Özgür Ceren Can: Sanat nesnenin değil de kavramların çevresinde dönmeye başladığından beri genç nesil yeni medyalara yöneliyor, ne düşünüyorsunuz bu yöneliş hakkında?

Osman Dinç: Benim işlerim için ne derlerdi biliyor musunuz? “Kavramsal sanata biçim vermeye başladı.” derlerdi. Bir zamanlar figüratif resim geri dönecek deseler kimse inanmazdı.

Oysa bu gitmeler gelmeler hep olur. Zamanın ruhu meselesi bu... Her nesil kendi dili ile mitolojisini yaratmak durumundadır. “Sanat bitti mi?” diye tartışılıyor bir yandan. Nasrettin Hoca’ya sormuşlar: “Kıyamet ne zaman kopacak hocam? “diye; “Küçük kıyamet eşeğim ölünce, ortanca kıyamet karım ölünce, büyük kıyamet ben ölünce kopacak.” demiş. Hikâye bu aslında…

Şevket Arık: Yeni neslin geleneksel sanat formlarına ve plastik malzemeye karşı mesafeli bir yaklaşımı var.

Osman Dinç: Yumurtadan çıkan civciv, kabuğunu beğenmez. Her sanatçı bir döneminde ikonaklast (ikonakırıcı) olmak zorunda. Kendinden öncekini yıkmak zorunda ki “yeni” olana yer açsın.
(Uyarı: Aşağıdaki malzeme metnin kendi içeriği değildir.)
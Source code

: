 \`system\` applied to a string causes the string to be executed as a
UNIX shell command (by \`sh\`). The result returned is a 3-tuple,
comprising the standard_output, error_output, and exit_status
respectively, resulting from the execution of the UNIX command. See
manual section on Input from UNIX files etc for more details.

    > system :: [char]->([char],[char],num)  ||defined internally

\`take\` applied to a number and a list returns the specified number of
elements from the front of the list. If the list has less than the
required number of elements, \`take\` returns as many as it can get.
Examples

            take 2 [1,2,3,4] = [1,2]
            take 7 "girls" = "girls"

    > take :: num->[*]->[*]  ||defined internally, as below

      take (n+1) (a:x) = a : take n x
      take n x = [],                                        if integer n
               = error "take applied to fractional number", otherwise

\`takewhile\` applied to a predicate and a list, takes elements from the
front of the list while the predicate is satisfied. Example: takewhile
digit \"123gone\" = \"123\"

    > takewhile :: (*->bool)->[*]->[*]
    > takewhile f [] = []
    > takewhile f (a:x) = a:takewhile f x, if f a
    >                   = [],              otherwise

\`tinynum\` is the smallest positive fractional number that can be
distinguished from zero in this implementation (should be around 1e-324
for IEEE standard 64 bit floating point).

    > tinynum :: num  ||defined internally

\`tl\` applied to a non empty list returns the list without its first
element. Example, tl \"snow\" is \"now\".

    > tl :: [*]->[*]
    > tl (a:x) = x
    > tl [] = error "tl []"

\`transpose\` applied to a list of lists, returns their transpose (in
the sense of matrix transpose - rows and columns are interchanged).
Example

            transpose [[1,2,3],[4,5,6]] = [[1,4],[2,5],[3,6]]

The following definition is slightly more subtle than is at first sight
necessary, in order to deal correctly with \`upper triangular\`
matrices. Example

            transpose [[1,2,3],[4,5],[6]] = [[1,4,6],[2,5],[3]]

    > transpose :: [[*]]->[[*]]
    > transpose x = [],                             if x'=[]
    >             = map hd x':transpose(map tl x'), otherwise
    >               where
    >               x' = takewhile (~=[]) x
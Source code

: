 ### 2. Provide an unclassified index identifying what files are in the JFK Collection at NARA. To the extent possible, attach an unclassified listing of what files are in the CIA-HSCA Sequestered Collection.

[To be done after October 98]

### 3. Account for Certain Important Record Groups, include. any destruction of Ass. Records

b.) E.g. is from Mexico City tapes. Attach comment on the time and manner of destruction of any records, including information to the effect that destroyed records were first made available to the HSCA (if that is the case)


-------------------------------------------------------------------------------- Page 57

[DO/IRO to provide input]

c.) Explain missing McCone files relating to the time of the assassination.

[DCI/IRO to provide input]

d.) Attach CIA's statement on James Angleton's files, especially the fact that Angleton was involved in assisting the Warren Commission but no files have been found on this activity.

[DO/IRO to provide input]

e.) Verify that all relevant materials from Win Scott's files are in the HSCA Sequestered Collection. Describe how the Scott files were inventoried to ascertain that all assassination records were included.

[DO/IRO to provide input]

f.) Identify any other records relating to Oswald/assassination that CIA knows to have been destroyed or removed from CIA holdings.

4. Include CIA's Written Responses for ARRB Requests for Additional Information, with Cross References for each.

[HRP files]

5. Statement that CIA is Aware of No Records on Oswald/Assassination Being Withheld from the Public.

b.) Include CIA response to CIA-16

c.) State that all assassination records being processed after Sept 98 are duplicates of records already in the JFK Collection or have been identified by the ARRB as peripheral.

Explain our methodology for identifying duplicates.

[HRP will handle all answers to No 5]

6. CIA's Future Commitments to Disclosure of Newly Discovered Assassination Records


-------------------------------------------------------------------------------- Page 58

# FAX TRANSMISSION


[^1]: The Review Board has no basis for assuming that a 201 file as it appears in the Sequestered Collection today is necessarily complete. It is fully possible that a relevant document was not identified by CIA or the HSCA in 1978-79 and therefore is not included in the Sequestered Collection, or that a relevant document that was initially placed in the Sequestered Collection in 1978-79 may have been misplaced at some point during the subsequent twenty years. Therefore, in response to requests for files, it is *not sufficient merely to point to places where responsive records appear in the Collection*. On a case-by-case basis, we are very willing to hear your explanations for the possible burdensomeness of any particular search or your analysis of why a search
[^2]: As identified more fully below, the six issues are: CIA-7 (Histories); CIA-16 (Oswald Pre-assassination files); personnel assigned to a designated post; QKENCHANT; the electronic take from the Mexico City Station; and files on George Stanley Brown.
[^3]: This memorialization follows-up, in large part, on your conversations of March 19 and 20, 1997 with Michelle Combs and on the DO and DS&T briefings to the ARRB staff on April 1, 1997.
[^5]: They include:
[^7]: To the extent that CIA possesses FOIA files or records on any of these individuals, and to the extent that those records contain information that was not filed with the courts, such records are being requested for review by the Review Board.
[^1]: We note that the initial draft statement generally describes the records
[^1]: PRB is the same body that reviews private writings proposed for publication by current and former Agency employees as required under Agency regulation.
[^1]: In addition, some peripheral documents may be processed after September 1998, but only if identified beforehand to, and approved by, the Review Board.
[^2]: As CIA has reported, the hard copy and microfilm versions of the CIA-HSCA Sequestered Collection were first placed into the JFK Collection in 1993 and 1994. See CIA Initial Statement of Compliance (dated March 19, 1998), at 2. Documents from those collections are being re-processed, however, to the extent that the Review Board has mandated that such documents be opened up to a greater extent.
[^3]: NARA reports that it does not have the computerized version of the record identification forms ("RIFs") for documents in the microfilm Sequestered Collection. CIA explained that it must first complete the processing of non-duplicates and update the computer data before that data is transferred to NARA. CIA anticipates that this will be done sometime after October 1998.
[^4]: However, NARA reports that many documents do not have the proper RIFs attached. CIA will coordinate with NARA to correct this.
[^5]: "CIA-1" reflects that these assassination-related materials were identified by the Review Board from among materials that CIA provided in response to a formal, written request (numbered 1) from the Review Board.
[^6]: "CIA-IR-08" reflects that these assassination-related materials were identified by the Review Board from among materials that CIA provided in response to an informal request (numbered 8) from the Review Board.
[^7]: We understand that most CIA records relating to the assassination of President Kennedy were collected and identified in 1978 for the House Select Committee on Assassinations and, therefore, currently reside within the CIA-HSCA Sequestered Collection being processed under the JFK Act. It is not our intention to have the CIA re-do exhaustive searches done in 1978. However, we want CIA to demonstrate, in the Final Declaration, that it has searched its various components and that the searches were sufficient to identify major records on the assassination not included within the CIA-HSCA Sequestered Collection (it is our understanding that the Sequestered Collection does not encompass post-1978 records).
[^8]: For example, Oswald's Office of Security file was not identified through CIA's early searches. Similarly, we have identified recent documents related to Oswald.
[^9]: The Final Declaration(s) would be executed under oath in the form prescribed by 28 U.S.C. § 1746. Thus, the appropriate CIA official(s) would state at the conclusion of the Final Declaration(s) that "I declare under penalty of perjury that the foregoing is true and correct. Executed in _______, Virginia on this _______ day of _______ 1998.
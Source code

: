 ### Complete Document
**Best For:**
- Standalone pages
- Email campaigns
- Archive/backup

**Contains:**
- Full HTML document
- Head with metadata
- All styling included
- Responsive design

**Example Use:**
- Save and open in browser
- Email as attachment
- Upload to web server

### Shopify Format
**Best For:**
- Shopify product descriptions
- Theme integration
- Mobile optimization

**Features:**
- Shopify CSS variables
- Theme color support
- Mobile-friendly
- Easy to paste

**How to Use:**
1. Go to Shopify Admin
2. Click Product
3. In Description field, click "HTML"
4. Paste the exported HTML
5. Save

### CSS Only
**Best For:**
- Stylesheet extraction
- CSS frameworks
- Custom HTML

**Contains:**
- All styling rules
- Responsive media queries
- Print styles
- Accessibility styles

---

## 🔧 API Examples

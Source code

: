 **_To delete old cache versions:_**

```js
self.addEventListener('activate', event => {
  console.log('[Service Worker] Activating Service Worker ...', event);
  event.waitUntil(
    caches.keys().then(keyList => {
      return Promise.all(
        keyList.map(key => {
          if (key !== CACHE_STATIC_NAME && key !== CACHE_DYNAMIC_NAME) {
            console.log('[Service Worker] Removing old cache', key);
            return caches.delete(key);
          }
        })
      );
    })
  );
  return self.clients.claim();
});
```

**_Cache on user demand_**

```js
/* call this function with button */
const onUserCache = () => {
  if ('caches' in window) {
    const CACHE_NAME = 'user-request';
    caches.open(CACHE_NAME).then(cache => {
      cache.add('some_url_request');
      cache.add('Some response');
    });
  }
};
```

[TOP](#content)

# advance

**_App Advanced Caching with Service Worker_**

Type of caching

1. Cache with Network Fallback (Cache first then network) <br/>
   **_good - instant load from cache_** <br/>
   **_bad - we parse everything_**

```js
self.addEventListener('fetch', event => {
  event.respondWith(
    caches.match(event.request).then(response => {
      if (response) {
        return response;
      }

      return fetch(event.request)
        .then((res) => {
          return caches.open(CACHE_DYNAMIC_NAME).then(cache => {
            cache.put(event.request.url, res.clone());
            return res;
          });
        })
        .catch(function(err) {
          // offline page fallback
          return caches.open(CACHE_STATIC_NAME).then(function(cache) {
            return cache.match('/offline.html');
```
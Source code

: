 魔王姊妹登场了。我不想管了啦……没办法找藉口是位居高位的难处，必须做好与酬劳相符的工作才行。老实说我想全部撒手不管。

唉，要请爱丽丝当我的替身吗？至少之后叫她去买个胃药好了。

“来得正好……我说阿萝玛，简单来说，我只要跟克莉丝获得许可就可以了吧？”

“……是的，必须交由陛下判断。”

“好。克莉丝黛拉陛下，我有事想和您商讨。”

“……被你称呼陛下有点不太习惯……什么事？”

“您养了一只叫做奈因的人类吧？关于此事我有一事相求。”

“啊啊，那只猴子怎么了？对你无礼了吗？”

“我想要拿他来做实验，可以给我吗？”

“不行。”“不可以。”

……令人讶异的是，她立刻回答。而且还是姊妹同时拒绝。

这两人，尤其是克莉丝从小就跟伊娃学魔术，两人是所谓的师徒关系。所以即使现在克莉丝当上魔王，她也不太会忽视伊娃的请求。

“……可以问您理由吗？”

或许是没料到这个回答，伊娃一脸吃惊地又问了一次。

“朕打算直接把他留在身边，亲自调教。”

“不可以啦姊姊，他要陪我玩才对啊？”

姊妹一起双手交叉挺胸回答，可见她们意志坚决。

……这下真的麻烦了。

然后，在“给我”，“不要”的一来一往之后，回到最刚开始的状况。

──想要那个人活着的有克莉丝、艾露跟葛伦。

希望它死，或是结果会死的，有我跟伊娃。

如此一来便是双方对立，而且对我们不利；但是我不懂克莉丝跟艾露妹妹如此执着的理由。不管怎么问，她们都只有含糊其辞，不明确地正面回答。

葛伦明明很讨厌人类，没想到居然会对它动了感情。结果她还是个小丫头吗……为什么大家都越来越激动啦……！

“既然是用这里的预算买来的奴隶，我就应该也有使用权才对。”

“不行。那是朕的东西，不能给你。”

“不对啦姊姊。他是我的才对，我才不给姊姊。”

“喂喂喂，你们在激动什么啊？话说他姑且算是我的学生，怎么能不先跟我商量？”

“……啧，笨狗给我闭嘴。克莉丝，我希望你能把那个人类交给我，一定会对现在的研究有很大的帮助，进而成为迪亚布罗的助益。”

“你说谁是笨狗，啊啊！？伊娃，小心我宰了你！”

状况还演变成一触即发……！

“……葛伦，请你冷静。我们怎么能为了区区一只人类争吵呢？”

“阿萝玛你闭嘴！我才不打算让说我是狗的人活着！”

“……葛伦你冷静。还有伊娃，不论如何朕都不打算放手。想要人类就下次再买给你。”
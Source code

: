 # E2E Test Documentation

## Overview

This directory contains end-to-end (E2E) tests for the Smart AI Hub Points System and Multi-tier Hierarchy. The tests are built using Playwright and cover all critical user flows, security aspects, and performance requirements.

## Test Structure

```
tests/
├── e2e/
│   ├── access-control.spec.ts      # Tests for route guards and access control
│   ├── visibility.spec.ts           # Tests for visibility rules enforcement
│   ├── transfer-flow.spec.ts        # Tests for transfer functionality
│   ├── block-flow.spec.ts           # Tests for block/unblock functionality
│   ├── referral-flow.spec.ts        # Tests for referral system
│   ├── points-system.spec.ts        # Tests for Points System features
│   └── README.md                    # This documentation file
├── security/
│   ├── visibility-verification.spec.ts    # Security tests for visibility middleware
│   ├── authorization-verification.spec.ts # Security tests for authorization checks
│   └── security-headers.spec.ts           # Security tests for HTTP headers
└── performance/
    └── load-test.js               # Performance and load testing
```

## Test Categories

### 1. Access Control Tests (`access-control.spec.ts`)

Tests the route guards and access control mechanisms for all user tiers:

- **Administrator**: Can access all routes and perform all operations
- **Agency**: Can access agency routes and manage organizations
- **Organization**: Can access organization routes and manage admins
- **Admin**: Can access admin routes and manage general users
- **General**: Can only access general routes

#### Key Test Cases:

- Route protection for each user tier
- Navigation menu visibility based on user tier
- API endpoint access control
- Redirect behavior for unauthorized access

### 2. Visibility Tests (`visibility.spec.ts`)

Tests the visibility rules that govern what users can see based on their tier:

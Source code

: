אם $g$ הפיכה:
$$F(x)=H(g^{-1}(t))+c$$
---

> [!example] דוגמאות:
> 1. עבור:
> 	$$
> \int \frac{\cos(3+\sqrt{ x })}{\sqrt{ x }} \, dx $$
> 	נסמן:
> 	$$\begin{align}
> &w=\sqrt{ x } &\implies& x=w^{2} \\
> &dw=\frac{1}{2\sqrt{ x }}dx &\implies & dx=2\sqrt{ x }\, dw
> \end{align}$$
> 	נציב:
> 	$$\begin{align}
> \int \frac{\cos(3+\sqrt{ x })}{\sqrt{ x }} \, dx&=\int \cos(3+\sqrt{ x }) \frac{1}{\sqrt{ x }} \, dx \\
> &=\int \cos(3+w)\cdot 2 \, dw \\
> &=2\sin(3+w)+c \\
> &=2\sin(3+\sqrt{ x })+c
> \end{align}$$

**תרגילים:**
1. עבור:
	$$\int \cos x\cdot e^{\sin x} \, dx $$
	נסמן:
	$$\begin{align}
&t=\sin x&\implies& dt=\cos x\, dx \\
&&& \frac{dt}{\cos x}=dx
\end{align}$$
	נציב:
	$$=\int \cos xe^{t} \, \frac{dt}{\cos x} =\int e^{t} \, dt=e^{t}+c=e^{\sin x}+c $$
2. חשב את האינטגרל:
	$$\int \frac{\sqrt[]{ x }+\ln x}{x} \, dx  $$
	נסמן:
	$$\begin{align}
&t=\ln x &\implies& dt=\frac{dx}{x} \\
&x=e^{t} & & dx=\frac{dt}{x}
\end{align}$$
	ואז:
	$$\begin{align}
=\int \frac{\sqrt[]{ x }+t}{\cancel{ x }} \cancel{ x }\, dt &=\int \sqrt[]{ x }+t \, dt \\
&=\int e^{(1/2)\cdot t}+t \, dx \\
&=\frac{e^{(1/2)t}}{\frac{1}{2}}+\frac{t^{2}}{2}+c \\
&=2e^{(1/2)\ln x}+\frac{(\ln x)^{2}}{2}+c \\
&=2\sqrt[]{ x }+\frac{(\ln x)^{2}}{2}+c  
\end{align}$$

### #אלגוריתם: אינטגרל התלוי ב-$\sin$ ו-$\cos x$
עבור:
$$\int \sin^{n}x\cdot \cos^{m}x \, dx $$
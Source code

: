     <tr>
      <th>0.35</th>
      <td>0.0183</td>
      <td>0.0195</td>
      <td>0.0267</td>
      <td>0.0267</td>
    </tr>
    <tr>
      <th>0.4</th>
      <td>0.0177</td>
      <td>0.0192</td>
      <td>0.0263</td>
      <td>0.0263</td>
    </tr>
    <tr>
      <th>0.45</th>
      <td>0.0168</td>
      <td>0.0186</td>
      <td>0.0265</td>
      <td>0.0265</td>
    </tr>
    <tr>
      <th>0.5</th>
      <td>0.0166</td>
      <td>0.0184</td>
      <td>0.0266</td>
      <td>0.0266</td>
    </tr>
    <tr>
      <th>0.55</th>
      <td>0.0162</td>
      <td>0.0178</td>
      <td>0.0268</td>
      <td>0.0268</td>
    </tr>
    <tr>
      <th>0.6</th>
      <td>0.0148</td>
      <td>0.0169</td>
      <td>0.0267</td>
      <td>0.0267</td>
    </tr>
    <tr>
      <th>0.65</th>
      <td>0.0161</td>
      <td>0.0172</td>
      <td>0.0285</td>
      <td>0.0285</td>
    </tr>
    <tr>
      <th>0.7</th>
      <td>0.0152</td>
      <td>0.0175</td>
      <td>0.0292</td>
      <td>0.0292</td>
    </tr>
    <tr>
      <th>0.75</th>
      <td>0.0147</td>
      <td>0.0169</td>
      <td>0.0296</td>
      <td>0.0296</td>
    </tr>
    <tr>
 Şevket Arık: Hocam, Fransa’da bir sanatçı olarak devletle ilişkiniz nasıl? Fransa’nın ve Türkiye’nin size verdiği karşılıkla ilgili kıyaslama niteliğinde bir değerlendirme yapabilir misiniz?

Osman Dinç: Fransa’da sanatımı takip ediyorlar. 80’li yıllarda Fransa’da çok konuşulan genç sanatçılardan biriydim. Hoca olabilmem için Kültür Bakanlığı özel izin çıkarttı. Yine de plastik sanatlar Fransa’da da, burada da bir üvey evlattır. Bizim yaptığımız şey tek kişiye hitap eder. Biz alter egomuzla diyalog halindeyiz. Bazen derler ya “sanatçı kendi karın gurultusunu dinler” diye. Bu durum var tabii ve plastik sanatlar direkt olarak toplumu etkilemiyor. Ama endirekt olarak etkiliyor haliyle.

Şevket Arık: Fransa’da kamusal alanda eserleriniz var. Türkiye’de de kamusal alandaki heykellerle ilgili bazı sorunlar yaşanıyor. Bu konuda ne düşünüyorsunuz?

Osman Dinç: Atatürk heykellerinin iyisi var, kötüsü var. Zamanla bunlar ayıklanır. Türkiye’yi yöneten yeni zihniyetin heykel kaldırma meselesine gelince bu düzelir, geçer diye bir şey yok. Bu sistem insan hakları ve özgürlükler açısından büyük yara bırakıyor Türkiye’de. Biz kurak yerde yetişen yalnız sanatçılarız, meyvelerimiz de ona göre. Bizim demokrasimiz hep kaslı olmuştur ama bu mücadele meselesi, müsaade etmemek ve direnmek meselesi…

Özgür Ceren Can: Çok teşekkür ederiz Hocam, bize zaman ayırdığınız için.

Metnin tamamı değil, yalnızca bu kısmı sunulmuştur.